ICI ON NOIE LES ALGÉRIENS, 17 OCTOBRE 1961 - LA CRITIQUE
Sous les matraques, la Seine

- Réalisateur : Adi, Yasmina
- Genre : Documentaire, Historique
- Nationalité : Français
- Date de sortie : 19 octobre 2011
Durée : 1h30mn
Un documentaire absolument essentiel revenant sur une page sombre de notre histoire nationale, témoignages accablants et documents d’époque à l’appui. Indispensable.
L’argument : A l’appel du Front de libération nationale (F.L.N.), des milliers d’Algériens venus de Paris et de toute la région parisienne, défilent, le 17 octobre 1961, contre le couvre-feu qui leur est imposé. Cette manifestation pacifique sera très sévèrement réprimée par les forces de l’ordre.
50 ans après, la cinéaste met en lumière une vérité encore taboue. Mêlant témoignages et archives inédites, histoire et mémoire, passé et présent, le film retrace les différentes étapes de ces événements, et révèle la stratégie et les méthodes mise en place au plus haut niveau de l’Etat : Manipulation de l’opinion publique, récusation systématique de toutes les accusations, verrouillage de l’information afin d’empêcher les enquêtes...
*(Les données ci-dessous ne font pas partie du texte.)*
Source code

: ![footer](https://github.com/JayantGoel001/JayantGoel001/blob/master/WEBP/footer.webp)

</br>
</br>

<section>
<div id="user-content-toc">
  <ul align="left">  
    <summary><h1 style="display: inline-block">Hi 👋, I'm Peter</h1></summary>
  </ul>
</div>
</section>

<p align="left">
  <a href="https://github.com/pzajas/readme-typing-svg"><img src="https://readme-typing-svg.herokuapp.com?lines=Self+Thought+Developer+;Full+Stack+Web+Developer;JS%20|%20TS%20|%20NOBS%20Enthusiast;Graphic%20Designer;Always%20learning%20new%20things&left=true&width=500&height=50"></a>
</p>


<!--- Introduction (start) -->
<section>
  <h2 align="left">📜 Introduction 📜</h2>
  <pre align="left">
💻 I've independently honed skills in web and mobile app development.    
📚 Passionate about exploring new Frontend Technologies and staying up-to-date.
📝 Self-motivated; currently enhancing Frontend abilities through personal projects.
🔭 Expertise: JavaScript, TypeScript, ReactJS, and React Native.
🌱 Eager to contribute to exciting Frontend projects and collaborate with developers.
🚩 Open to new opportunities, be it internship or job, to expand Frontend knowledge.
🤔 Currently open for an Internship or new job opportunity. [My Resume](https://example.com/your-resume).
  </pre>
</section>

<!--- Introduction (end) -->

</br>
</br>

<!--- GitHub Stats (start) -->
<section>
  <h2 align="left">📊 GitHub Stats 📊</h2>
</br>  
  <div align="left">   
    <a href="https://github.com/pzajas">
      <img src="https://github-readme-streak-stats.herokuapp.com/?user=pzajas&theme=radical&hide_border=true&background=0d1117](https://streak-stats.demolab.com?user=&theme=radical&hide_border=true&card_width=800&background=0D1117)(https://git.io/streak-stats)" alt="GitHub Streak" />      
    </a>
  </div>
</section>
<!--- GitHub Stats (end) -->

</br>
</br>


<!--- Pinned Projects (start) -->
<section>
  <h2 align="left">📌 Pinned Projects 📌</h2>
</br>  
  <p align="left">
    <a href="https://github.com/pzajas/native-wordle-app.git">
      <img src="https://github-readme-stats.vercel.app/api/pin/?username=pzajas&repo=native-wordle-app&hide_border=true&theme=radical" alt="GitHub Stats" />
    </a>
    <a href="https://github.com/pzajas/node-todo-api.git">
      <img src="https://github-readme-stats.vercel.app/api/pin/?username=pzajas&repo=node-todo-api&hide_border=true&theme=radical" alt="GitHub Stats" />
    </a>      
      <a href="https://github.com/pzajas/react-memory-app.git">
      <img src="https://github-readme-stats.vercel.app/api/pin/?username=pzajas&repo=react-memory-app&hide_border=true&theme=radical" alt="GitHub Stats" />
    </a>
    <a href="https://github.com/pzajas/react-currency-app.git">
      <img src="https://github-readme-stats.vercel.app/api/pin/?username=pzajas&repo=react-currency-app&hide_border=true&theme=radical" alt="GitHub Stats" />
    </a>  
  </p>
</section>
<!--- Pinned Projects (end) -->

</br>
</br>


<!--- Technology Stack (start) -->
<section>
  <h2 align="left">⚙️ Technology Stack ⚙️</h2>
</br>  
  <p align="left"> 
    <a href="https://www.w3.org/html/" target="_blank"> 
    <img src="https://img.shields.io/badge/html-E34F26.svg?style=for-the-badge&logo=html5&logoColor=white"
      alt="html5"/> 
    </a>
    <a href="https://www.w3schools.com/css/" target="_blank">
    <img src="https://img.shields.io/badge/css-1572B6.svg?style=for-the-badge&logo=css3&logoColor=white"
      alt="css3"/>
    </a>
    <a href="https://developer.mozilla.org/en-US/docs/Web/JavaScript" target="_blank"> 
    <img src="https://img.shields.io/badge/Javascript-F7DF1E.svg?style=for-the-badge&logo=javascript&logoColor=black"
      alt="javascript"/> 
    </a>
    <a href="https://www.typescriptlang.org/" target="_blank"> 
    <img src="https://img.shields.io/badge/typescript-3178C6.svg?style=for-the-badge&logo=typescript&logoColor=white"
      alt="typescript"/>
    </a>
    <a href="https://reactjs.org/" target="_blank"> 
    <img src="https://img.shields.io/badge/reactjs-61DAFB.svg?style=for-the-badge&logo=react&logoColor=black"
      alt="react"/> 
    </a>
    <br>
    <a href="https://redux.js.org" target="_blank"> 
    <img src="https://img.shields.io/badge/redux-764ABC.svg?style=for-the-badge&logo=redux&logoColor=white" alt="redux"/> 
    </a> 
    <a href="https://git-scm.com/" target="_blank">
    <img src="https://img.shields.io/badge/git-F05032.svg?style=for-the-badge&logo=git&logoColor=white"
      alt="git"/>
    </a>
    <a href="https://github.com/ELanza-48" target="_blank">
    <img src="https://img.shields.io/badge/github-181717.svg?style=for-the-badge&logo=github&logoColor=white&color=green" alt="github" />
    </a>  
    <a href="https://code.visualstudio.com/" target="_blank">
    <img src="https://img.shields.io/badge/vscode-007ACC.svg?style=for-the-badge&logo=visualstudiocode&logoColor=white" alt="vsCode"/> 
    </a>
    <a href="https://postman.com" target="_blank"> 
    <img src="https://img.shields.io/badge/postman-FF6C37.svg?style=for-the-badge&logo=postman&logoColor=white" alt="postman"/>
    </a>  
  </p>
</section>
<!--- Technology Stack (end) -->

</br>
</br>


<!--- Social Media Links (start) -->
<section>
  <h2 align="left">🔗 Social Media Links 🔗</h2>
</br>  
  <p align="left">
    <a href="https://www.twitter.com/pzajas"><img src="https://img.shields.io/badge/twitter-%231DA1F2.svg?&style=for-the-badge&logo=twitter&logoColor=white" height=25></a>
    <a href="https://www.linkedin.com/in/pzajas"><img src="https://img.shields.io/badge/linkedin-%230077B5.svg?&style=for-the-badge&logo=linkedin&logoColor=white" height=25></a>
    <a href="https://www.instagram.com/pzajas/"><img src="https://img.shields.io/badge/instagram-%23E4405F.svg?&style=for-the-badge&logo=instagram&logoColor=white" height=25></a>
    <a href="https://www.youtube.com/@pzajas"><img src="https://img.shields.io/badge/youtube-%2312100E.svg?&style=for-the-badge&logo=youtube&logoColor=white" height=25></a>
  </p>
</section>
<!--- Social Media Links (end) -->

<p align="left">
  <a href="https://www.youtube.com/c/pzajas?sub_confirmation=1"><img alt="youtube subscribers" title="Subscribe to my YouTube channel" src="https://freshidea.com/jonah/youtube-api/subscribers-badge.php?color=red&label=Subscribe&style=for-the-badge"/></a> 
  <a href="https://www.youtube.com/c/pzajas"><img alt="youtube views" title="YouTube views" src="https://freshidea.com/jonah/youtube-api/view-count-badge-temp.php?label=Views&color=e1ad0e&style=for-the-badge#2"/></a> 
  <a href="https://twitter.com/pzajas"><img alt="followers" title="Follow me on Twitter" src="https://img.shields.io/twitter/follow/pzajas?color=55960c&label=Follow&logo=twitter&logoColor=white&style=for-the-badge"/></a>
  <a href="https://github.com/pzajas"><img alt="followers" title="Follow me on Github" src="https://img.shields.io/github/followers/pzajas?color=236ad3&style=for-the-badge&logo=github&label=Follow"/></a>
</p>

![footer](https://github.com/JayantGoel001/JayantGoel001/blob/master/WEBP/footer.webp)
Notre avis : Le 17 octobre 2011 sera l’occasion de commémorer le cinquantième anniversaire d’un événement historique peu glorieux de notre histoire nationale. Effectivement, en cet automne 1961, quelques mois seulement avant la fin de la guerre d’Algérie, un nombre considérable d’Algériens sont descendus dans la rue à l’appel du FLN (Front de Libération Nationale) afin de protester contre le couvre-feu imposé aux Algériens vivant dans la capitale française. Face à l’afflux de manifestants, la police et les CRS ont alors mené une terrible répression qui ne trouve guère d’antécédent si ce n’est durant la Seconde Guerre mondiale. Gagnées par la fièvre du conflit qui se déroule alors dans la colonie algérienne, les forces de l’ordre dispersent les manifestants à coups de matraque et vont même jusqu’à jeter dans la Seine une soixantaine d’Algériens qui ne savent pas nager. Ils en profitent aussi pour procéder à des arrestations massives et même à des expulsions vers l’Algérie. Longtemps resté caché au grand public, puis volontairement escamoté des programmes scolaires (l’épisode est toujours absent de certains manuels d’histoire de Terminale alors que la décolonisation est au programme), l’événement honteux est aujourd’hui davantage connu en raison d’une multiplication de films de fiction et de documentaires. Parmi eux, Ici, on noie les Algériens est sans doute l’un des meilleurs.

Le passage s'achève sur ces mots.